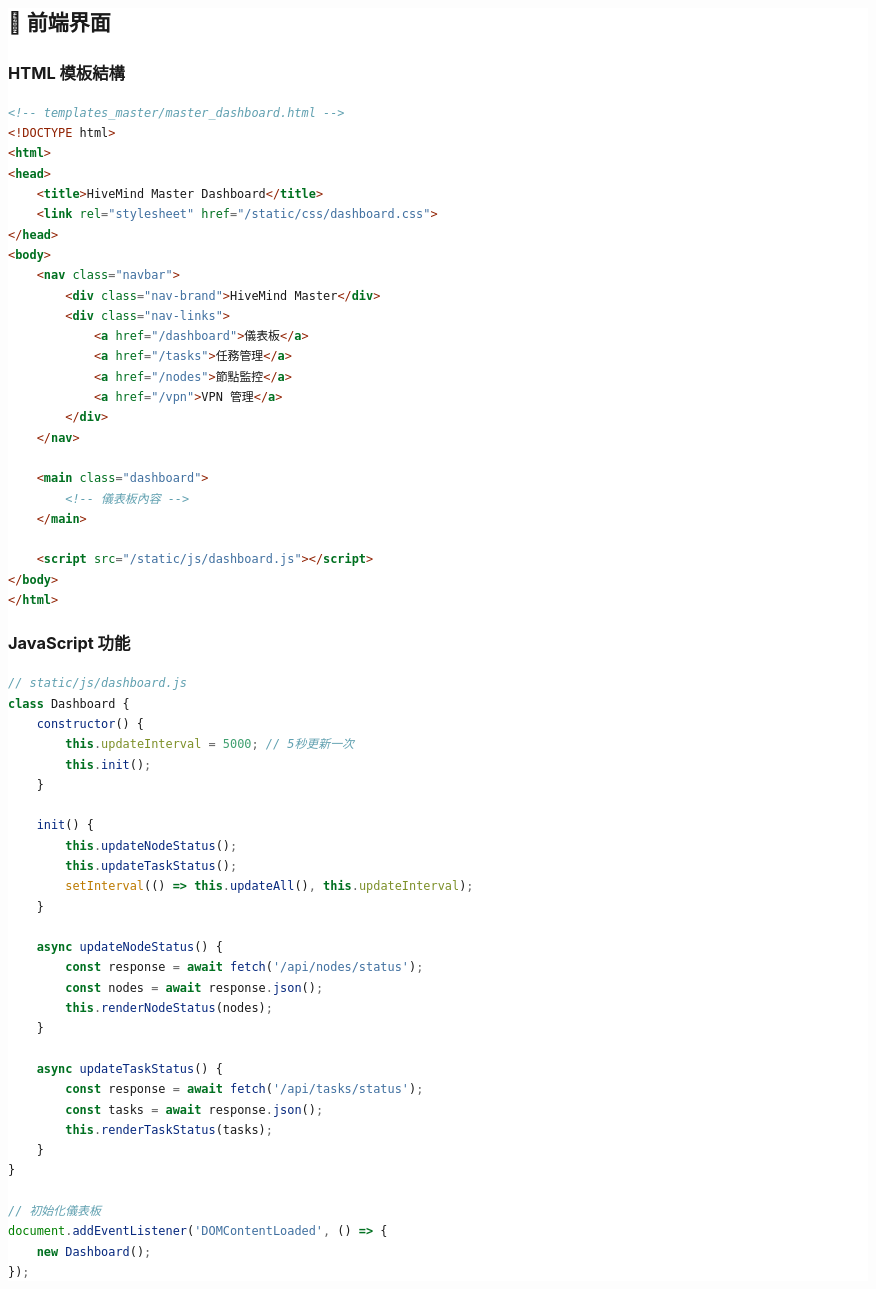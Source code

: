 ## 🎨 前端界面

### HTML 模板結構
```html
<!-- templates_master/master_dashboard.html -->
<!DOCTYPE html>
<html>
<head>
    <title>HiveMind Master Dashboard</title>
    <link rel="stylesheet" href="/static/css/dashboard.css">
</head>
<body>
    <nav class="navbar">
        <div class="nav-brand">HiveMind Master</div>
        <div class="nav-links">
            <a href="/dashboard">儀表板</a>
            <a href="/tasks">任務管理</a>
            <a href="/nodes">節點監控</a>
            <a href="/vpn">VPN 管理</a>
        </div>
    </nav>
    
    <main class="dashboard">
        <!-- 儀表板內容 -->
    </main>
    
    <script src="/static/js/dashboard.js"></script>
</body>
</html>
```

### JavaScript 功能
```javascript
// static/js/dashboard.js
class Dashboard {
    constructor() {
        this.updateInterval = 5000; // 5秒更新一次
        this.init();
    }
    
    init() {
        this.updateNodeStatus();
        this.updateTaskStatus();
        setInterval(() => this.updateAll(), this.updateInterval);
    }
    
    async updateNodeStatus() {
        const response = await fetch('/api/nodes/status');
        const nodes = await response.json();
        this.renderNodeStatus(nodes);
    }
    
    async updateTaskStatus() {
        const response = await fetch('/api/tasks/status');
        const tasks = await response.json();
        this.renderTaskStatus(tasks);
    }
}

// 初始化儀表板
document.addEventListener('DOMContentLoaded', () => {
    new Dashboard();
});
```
========================================
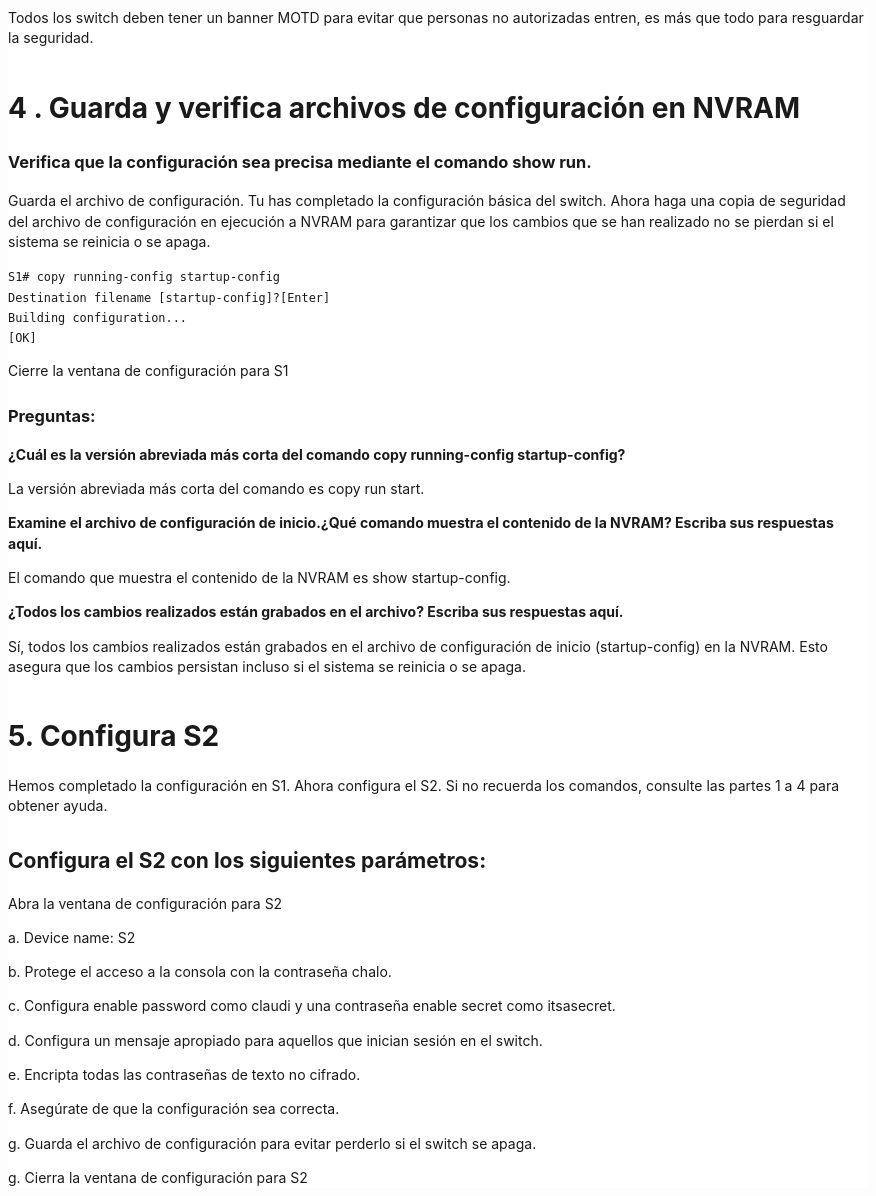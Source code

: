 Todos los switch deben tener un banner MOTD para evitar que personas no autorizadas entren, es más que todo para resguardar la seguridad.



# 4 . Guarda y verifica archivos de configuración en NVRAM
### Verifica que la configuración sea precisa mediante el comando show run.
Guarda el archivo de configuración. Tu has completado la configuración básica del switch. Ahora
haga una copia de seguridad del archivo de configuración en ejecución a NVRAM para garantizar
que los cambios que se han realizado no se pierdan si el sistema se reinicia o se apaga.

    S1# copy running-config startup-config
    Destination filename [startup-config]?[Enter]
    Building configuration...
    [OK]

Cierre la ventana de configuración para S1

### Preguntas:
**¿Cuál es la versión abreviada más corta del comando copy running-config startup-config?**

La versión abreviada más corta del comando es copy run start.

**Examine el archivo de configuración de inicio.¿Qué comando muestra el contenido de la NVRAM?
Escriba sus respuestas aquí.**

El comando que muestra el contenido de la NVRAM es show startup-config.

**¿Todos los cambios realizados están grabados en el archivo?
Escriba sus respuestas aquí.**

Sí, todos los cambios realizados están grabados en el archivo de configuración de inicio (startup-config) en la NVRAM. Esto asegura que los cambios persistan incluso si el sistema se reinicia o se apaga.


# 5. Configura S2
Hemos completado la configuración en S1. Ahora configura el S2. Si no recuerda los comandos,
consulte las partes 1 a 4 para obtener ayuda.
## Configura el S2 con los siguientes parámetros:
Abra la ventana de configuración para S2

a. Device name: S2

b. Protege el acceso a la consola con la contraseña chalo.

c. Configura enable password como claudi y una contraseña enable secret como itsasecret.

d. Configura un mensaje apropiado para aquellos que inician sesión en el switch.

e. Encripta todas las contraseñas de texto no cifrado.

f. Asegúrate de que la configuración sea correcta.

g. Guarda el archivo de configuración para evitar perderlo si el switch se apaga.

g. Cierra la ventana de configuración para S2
========================================
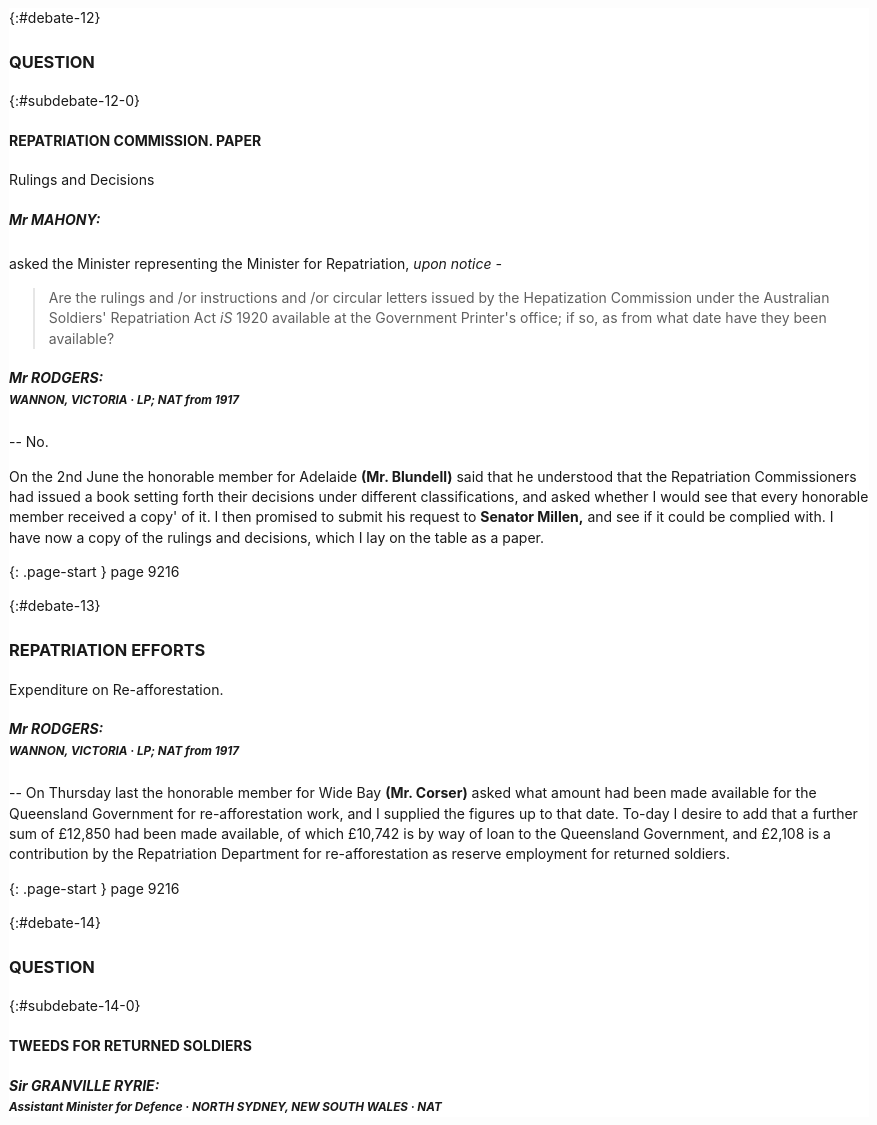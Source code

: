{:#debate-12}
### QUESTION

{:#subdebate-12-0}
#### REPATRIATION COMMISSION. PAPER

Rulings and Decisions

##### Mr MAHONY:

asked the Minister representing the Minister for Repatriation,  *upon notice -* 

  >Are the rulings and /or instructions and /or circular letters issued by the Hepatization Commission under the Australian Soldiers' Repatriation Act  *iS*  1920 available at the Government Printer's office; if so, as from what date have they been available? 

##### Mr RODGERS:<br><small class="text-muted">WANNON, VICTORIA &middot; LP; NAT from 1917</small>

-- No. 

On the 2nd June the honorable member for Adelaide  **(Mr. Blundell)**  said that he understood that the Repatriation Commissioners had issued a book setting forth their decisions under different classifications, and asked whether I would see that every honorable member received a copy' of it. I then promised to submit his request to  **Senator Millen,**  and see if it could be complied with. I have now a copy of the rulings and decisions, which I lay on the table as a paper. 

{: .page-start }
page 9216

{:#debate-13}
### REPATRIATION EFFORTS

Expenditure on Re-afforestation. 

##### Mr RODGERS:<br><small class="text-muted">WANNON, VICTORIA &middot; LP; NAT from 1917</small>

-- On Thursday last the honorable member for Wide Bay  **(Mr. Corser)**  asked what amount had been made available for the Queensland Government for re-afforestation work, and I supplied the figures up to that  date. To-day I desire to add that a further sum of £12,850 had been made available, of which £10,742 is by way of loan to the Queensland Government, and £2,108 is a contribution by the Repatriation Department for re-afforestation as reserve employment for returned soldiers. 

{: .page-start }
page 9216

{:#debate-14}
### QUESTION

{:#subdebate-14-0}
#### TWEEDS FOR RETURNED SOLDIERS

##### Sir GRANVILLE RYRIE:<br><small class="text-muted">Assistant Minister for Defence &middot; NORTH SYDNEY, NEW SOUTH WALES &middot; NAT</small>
========================================
* [REQUIREMENT] A verbatim transcription is needed of the lines above, starting at the line with "## Configura el" and ending at the line with "e. Encripta todas", both included, and of nothing else.

* [TASK ANSWER]
## Configura el S2 con los siguientes parámetros:
Abra la ventana de configuración para S2

a. Device name: S2

b. Protege el acceso a la consola con la contraseña chalo.

c. Configura enable password como claudi y una contraseña enable secret como itsasecret.

d. Configura un mensaje apropiado para aquellos que inician sesión en el switch.

e. Encripta todas las contraseñas de texto no cifrado.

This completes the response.